Copy each record below without changing a single word.

#### [SOURCE DATA]
-------------------------
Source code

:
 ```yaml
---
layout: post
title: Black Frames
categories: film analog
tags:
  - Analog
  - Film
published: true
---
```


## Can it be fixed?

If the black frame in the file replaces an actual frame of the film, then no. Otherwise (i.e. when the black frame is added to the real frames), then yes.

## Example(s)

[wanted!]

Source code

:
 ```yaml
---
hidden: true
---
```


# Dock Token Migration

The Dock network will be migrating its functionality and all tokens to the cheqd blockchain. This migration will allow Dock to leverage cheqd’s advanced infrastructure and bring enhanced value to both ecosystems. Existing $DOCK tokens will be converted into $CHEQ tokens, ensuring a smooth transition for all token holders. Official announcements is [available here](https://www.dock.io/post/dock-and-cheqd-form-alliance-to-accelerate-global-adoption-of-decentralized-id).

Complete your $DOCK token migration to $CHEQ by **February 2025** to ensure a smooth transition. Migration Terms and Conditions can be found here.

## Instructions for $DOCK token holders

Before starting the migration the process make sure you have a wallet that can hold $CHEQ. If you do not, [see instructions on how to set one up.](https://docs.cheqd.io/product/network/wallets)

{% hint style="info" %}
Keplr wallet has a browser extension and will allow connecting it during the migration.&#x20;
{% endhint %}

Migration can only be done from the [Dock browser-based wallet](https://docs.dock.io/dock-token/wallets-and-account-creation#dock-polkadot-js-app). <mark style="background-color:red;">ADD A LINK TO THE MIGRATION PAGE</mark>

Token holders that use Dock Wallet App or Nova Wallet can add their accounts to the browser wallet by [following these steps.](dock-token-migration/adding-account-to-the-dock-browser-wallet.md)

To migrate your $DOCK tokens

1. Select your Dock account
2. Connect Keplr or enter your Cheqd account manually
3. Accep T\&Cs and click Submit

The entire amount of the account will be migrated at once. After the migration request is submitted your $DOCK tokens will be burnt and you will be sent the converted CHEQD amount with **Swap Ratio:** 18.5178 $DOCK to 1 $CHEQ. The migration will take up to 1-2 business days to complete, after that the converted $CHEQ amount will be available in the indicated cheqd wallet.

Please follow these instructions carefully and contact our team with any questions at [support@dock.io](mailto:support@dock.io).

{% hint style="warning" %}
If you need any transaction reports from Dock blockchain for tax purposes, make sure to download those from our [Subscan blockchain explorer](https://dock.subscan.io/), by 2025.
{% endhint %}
-------------------------
#### [TASK OUTPUT]
Source code

:
 ```yaml
---
layout: post
title: Black Frames
categories: film analog
tags:
  - Analog
  - Film
published: true
---
```


## Can it be fixed?

If the black frame in the file replaces an actual frame of the film, then no. Otherwise (i.e. when the black frame is added to the real frames), then yes.

## Example(s)

[wanted!]

Source code

:
 ```yaml
---
hidden: true
---
```


# Dock Token Migration

The Dock network will be migrating its functionality and all tokens to the cheqd blockchain. This migration will allow Dock to leverage cheqd’s advanced infrastructure and bring enhanced value to both ecosystems. Existing $DOCK tokens will be converted into $CHEQ tokens, ensuring a smooth transition for all token holders. Official announcements is [available here](https://www.dock.io/post/dock-and-cheqd-form-alliance-to-accelerate-global-adoption-of-decentralized-id).

Complete your $DOCK token migration to $CHEQ by **February 2025** to ensure a smooth transition. Migration Terms and Conditions can be found here.

## Instructions for $DOCK token holders

Before starting the migration the process make sure you have a wallet that can hold $CHEQ. If you do not, [see instructions on how to set one up.](https://docs.cheqd.io/product/network/wallets)

{% hint style="info" %}
Keplr wallet has a browser extension and will allow connecting it during the migration.&#x20;
{% endhint %}

Migration can only be done from the [Dock browser-based wallet](https://docs.dock.io/dock-token/wallets-and-account-creation#dock-polkadot-js-app). <mark style="background-color:red;">ADD A LINK TO THE MIGRATION PAGE</mark>

Token holders that use Dock Wallet App or Nova Wallet can add their accounts to the browser wallet by [following these steps.](dock-token-migration/adding-account-to-the-dock-browser-wallet.md)

To migrate your $DOCK tokens

1. Select your Dock account
2. Connect Keplr or enter your Cheqd account manually
3. Accep T\&Cs and click Submit

The entire amount of the account will be migrated at once. After the migration request is submitted your $DOCK tokens will be burnt and you will be sent the converted CHEQD amount with **Swap Ratio:** 18.5178 $DOCK to 1 $CHEQ. The migration will take up to 1-2 business days to complete, after that the converted $CHEQ amount will be available in the indicated cheqd wallet.

Please follow these instructions carefully and contact our team with any questions at [support@dock.io](mailto:support@dock.io).

{% hint style="warning" %}
If you need any transaction reports from Dock blockchain for tax purposes, make sure to download those from our [Subscan blockchain explorer](https://dock.subscan.io/), by 2025.
{% endhint %}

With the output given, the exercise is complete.